Constanza Hube
El debate sobre el impuesto territorial en Chile -conocido comunmente como “contribuciones”- ha adquirido una visibilidad ineludible. En teoria, este tributo busca gravar la propiedad raíz con fines redistributivos y de financiamiento municipal. En la práctica, sin embargo, opera, como un arriendo permanente al Estado por el derecho a vivir en tu propia casa.
Según cifras de la consultora Colliers, entre 2016 y 2024 la recaudación por este concepto aumentó un 65,8% en términos reales, alcanzando los 1,3 billones de pesos. Este incremento responde, principalmente, a los efectos de los reavalúos fiscales periódicos y al alza sostenida del valor del suelo urbano, más que a mejoras reales en los servicios municipales o a aumentos equivalentes en la capacidad contributiva de las familias.
La principal falencia del sistema radica en su total desconexión con la capacidad real de pago del contribuyente. El impuesto no considera los ingresos, la situación económica ni la composición familiar de los propietarios. Se calcula exclusivamente sobre el avalúo fiscal del inmueble, definido por el Servicio de Impuestos Internos (SII) bajo criterios que no son públicos, auditables ni fácilmente comprensibles. En un contexto de valorización inmobiliaria acelerada, esto ha llevado a que muchas familias enfrenten una carga tributaria desproporcionada, solo por haber permanecido en sus hogares.
El diseño actual, además, carece de mecanismos de contención. No existe un techo que limite el crecimiento del cobro entre reavalúos, ni un resguardo institucional que garantice cierta proporcionalidad con la evolución de los ingresos familiares o de la economía.
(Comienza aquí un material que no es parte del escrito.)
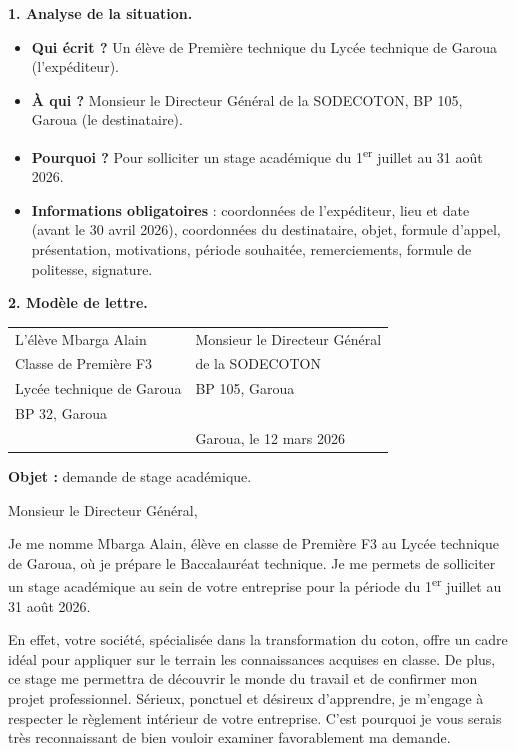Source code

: \documentclass[11pt]{article}
\begin{document}
\begin{corrige}
\textbf{1. Analyse de la situation.}
\begin{itemize}
\item \textbf{Qui écrit ?} Un élève de Première technique du Lycée technique de Garoua (l'expéditeur).
\item \textbf{À qui ?} Monsieur le Directeur Général de la SODECOTON, BP 105, Garoua (le destinataire).
\item \textbf{Pourquoi ?} Pour solliciter un stage académique du 1\textsuperscript{er} juillet au 31 août 2026.
\item \textbf{Informations obligatoires} : coordonnées de l'expéditeur, lieu et date (avant le 30 avril 2026), coordonnées du destinataire, objet, formule d'appel, présentation, motivations, période souhaitée, remerciements, formule de politesse, signature.
\end{itemize}

\textbf{2. Modèle de lettre.}

\begin{center}
\begin{tabularx}{\linewidth}{X X}
L'élève Mbarga Alain & Monsieur le Directeur Général \\
Classe de Première F3 & de la SODECOTON \\
Lycée technique de Garoua & BP 105, Garoua \\
BP 32, Garoua & \\
& Garoua, le 12 mars 2026 \\
\end{tabularx}
\end{center}

\textbf{Objet :} demande de stage académique.

Monsieur le Directeur Général,

Je me nomme Mbarga Alain, élève en classe de Première F3 au Lycée technique de Garoua, où je prépare le Baccalauréat technique. Je me permets de solliciter un stage académique au sein de votre entreprise pour la période du 1\textsuperscript{er} juillet au 31 août 2026.

En effet, votre société, spécialisée dans la transformation du coton, offre un cadre idéal pour appliquer sur le terrain les connaissances acquises en classe. De plus, ce stage me permettra de découvrir le monde du travail et de confirmer mon projet professionnel. Sérieux, ponctuel et désireux d'apprendre, je m'engage à respecter le règlement intérieur de votre entreprise. C'est pourquoi je vous serais très reconnaissant de bien vouloir examiner favorablement ma demande.


\end{corrige}
\end{document}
El resultado es un tributo que puede escalar sin freno, tanto por razones externas al contribuyente como por decisiones administrativas poco transparentes.
A esto se suma un problema institucional relevante: la concentración de funciones en el SII, que valora, administra, fiscaliza y recauda. Esto erosiona la confianza pública y distorsiona los incentivos del sistema tributario, al convertir al evaluador en beneficiario directo de sus propias estimaciones.
Por otra parte, presentar las contribuciones como un “aporte” al financiamiento local es, en ese contexto, una fórmula retórica que encubre una estructura fiscal regresiva. El financiamiento municipal puede, como en muchos países, tener otra fuente de ingreso. Esto último especialmente teniendo en cuenta, que la afectación de los tributos (que estos no estén destinados a un objetivo específico) es algo no querido en nuestro regimen constitucional (art. 19 nº20).
El debate sobre las contribuciones no puede reducirse a una discusión técnica o recaudatoria. Es, en esencia, una cuestión de justicia tributaria. Mientras persista el diseño actual, el impuesto territorial seguirá siendo percibido —y con razón— como una exacción injusta: no basada en lo que las personas ganan, sino en lo que simplemente poseen.